SUPPLIED DATA START

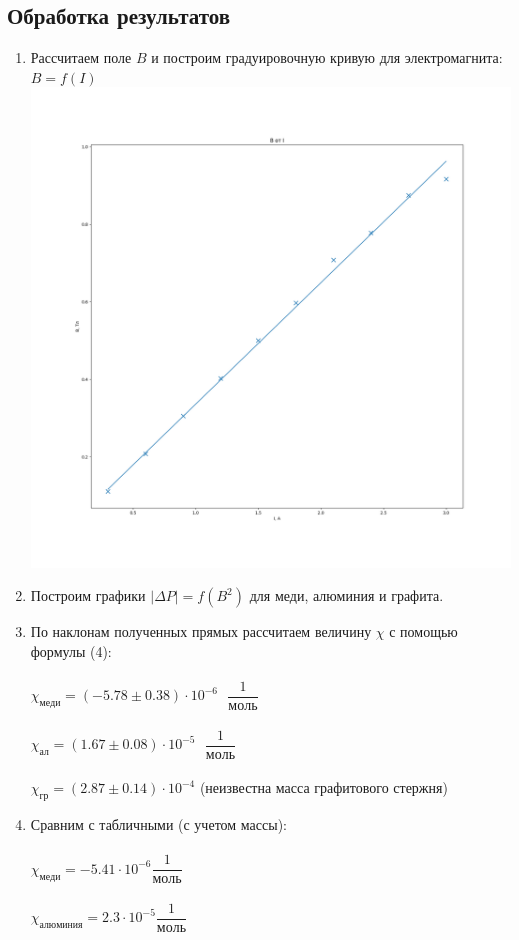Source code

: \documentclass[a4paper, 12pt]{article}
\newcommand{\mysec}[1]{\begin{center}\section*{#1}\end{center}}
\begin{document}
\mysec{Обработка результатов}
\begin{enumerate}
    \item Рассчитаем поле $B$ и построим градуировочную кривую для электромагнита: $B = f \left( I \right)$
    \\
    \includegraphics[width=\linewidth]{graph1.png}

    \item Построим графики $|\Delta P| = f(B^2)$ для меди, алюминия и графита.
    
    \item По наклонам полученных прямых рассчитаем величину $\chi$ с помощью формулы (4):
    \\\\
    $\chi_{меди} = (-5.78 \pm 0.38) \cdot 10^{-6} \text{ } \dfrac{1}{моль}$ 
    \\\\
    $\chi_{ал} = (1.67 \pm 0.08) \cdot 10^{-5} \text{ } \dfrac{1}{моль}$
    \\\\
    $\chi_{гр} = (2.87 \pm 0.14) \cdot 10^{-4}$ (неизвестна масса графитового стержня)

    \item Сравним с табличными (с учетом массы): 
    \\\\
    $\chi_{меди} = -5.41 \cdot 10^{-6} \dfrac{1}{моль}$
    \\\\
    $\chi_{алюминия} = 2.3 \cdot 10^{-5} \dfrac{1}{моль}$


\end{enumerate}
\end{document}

SUPPLIED DATA END
SUPPLIED DATA START

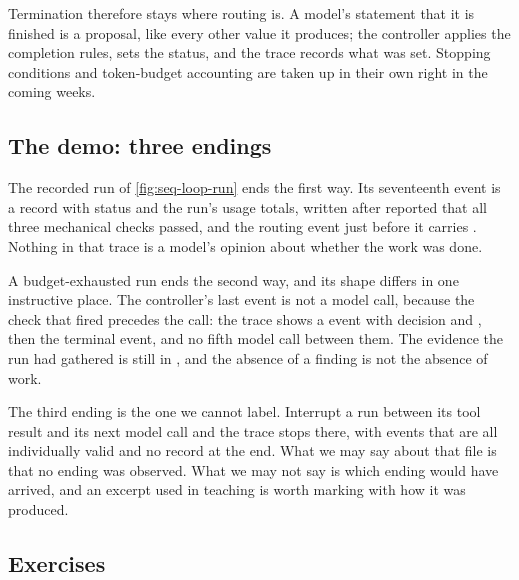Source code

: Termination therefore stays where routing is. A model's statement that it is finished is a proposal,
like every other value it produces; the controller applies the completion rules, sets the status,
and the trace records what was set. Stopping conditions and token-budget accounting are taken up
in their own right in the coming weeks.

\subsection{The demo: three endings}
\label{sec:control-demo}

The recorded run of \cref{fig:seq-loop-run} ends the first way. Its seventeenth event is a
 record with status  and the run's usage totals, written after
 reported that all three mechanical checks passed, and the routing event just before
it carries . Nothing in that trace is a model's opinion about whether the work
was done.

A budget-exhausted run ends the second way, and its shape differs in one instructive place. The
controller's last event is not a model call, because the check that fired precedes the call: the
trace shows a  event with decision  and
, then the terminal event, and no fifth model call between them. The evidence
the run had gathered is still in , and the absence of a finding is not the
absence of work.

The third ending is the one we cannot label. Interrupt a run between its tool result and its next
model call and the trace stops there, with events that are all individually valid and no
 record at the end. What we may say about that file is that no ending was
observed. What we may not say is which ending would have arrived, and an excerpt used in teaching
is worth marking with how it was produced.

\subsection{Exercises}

SUPPLIED DATA END
SUPPLIED DATA START

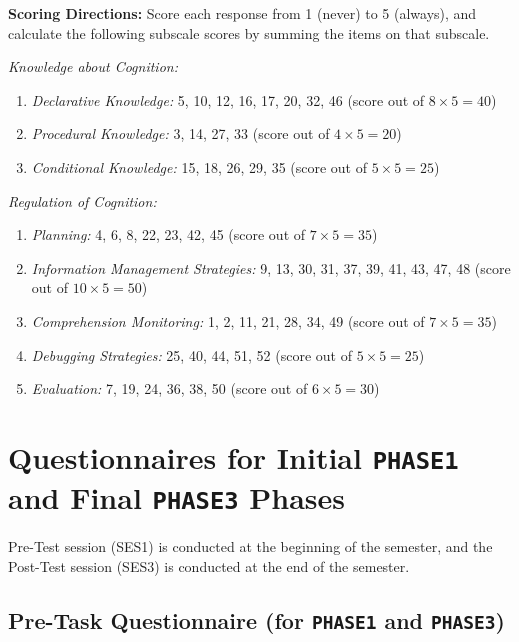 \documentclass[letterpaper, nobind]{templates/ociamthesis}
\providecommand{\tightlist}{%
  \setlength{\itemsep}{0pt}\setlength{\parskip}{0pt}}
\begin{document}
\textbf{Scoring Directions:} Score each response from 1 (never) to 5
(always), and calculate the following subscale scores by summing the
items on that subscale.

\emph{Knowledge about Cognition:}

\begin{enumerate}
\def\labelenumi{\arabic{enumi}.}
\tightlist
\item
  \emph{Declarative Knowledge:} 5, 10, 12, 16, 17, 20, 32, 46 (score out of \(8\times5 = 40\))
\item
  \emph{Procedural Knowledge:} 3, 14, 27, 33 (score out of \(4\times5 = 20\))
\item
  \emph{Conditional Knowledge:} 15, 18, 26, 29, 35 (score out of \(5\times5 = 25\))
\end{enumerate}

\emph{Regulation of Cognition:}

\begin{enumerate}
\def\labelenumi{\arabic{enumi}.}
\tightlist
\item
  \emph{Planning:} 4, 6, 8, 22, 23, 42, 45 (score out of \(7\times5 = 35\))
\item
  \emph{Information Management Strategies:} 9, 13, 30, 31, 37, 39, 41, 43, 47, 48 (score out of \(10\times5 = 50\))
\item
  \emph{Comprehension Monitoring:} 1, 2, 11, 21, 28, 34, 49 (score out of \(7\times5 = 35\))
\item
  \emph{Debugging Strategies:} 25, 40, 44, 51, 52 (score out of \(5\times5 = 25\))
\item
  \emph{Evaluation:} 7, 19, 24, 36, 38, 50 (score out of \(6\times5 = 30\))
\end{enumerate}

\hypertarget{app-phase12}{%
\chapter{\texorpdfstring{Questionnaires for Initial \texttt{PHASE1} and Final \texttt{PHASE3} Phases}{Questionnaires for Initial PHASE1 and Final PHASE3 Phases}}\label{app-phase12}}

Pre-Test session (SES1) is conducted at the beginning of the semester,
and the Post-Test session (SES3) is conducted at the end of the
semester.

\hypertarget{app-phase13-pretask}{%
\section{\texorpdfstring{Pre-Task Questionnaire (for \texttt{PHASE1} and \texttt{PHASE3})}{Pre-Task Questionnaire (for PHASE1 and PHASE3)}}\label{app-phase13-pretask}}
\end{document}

SUPPLIED DATA END

BRIEF |
Look through the listing, and copy each line that contains the word "hypertarget".

YOUR SOLUTION |
\hypertarget{app-phase12}{%
\hypertarget{app-phase13-pretask}{%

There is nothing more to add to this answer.